Japanese startup ALE created a project called Sky Canvas, the first orchestrated artificial meteor shower that could be displayed on demand. The plan is to launch a microsatellite in orbit, which will release tiny meteor-like particles into the atmosphere, BBC reports.
When these particles fall into the Earth, they will burn up and appear as shooting stars in the sky, which could be directed to any preferred location and could be seen within a radius of up to 124 miles (200 kilometers).
According to Universe Today, the project aims to study the behavior of meteors and reentry characteristics while putting on a good show.
"I'm very excited about this project, not only because it will turn my childhood dream into a reality, but also because it can contribute to fundamental scientific research in a new form without relying on public funds and donations," Lena Okajima, founder and CEO of ALE, said on the company website.

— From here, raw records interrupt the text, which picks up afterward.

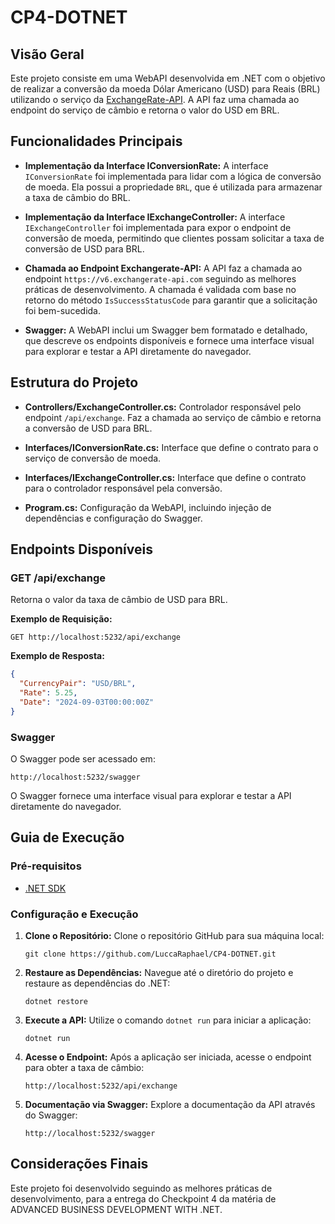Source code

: 
# CP4-DOTNET

## Visão Geral

Este projeto consiste em uma WebAPI desenvolvida em .NET com o objetivo de realizar a conversão da moeda Dólar Americano (USD) para Reais (BRL) utilizando o serviço da [ExchangeRate-API](https://www.exchangerate-api.com/). A API faz uma chamada ao endpoint do serviço de câmbio e retorna o valor do USD em BRL.

## Funcionalidades Principais

- **Implementação da Interface IConversionRate:** A interface `IConversionRate` foi implementada para lidar com a lógica de conversão de moeda. Ela possui a propriedade `BRL`, que é utilizada para armazenar a taxa de câmbio do BRL.

- **Implementação da Interface IExchangeController:** A interface `IExchangeController` foi implementada para expor o endpoint de conversão de moeda, permitindo que clientes possam solicitar a taxa de conversão de USD para BRL.

- **Chamada ao Endpoint Exchangerate-API:** A API faz a chamada ao endpoint `https://v6.exchangerate-api.com` seguindo as melhores práticas de desenvolvimento. A chamada é validada com base no retorno do método `IsSuccessStatusCode` para garantir que a solicitação foi bem-sucedida.

- **Swagger:** A WebAPI inclui um Swagger bem formatado e detalhado, que descreve os endpoints disponíveis e fornece uma interface visual para explorar e testar a API diretamente do navegador.

## Estrutura do Projeto

- **Controllers/ExchangeController.cs:** Controlador responsável pelo endpoint `/api/exchange`. Faz a chamada ao serviço de câmbio e retorna a conversão de USD para BRL.

- **Interfaces/IConversionRate.cs:** Interface que define o contrato para o serviço de conversão de moeda.

- **Interfaces/IExchangeController.cs:** Interface que define o contrato para o controlador responsável pela conversão.

- **Program.cs:** Configuração da WebAPI, incluindo injeção de dependências e configuração do Swagger.

## Endpoints Disponíveis

### GET /api/exchange
Retorna o valor da taxa de câmbio de USD para BRL.

**Exemplo de Requisição:**
```
GET http://localhost:5232/api/exchange
```

**Exemplo de Resposta:**
```json
{
  "CurrencyPair": "USD/BRL",
  "Rate": 5.25,
  "Date": "2024-09-03T00:00:00Z"
}
```

### Swagger
O Swagger pode ser acessado em:
```
http://localhost:5232/swagger
```

O Swagger fornece uma interface visual para explorar e testar a API diretamente do navegador.

## Guia de Execução

### Pré-requisitos

- [.NET SDK](https://dotnet.microsoft.com/download)

### Configuração e Execução

1. **Clone o Repositório:** Clone o repositório GitHub para sua máquina local:
   ```
   git clone https://github.com/LuccaRaphael/CP4-DOTNET.git
   ```
   
2. **Restaure as Dependências:** Navegue até o diretório do projeto e restaure as dependências do .NET:
   ```
   dotnet restore
   ```

3. **Execute a API:** Utilize o comando `dotnet run` para iniciar a aplicação:
   ```
   dotnet run
   ```

4. **Acesse o Endpoint:** Após a aplicação ser iniciada, acesse o endpoint para obter a taxa de câmbio:
   ```
   http://localhost:5232/api/exchange
   ```

5. **Documentação via Swagger:** Explore a documentação da API através do Swagger:
   ```
   http://localhost:5232/swagger
   ```

## Considerações Finais

Este projeto foi desenvolvido seguindo as melhores práticas de desenvolvimento, para a entrega do Checkpoint 4 da matéria de ADVANCED BUSINESS DEVELOPMENT WITH .NET.
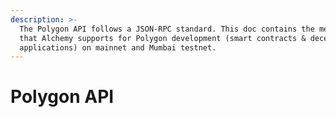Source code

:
 ```yaml
---
description: >-
  The Polygon API follows a JSON-RPC standard. This doc contains the methods
  that Alchemy supports for Polygon development (smart contracts & decentralized
  applications) on mainnet and Mumbai testnet.
---
```


# Polygon API

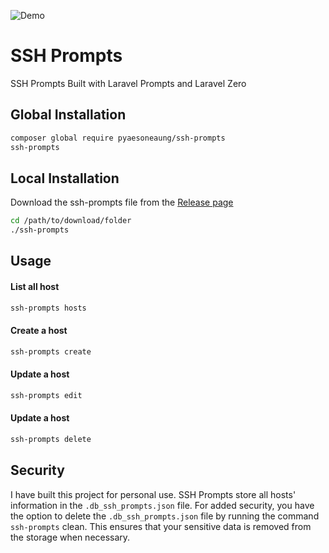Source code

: ![Demo](https://res.cloudinary.com/pyaesoneaung/image/upload/v1690730841/opensources/ssh-prompts/demo.png)

# SSH Prompts

SSH Prompts Built with Laravel Prompts and Laravel Zero

## Global Installation

```bash
composer global require pyaesoneaung/ssh-prompts
ssh-prompts
```

## Local Installation

Download the ssh-prompts file from the [Release page](https://github.com/PyaeSoneAungRgn/ssh-prompts/releases)

```bash
cd /path/to/download/folder
./ssh-prompts
```

## Usage

#### List all host

```bash
ssh-prompts hosts
```

#### Create a host

```bash
ssh-prompts create
```

#### Update a host

```bash
ssh-prompts edit
```

#### Update a host

```bash
ssh-prompts delete
```

## Security

I have built this project for personal use. SSH Prompts store all hosts' information in the `.db_ssh_prompts.json` file. For added security, you have the option to delete the `.db_ssh_prompts.json` file by running the command `ssh-prompts` clean. This ensures that your sensitive data is removed from the storage when necessary.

The satellite will be provided by Japanese company Axelspace and will measure roughly 50 x 50 x 50 centimeters. The payload will include equipment for communications and control, a meteor launcher system and the meteors, Forbes reports. ALE will load about 1,000 micro-meteors in each unit and the whole system will weigh about 50 kilograms.
Once in orbit, the satellite will fly in a sun-synchronous orbit in a highly inclined retrograde polar orbit, like some Earth-observing and spy satellites, Universe Today reports. It will move at 7.8 kilometers a second and each orbit will take about 90 minutes. The system also has the ability to "weather abort" in the case of bad weather.
As the meteors enter the atmosphere, the friction will cause them to burn as shooting stars. However, they will burn slower than real shooting stars and they will appear in different colors: white, blue, green and orange.
The company is currently working on various tests and further developing its technology. The goal is to launch the microsatellite that will deliver the meteor shower by the later half of 2017, with another launch per year.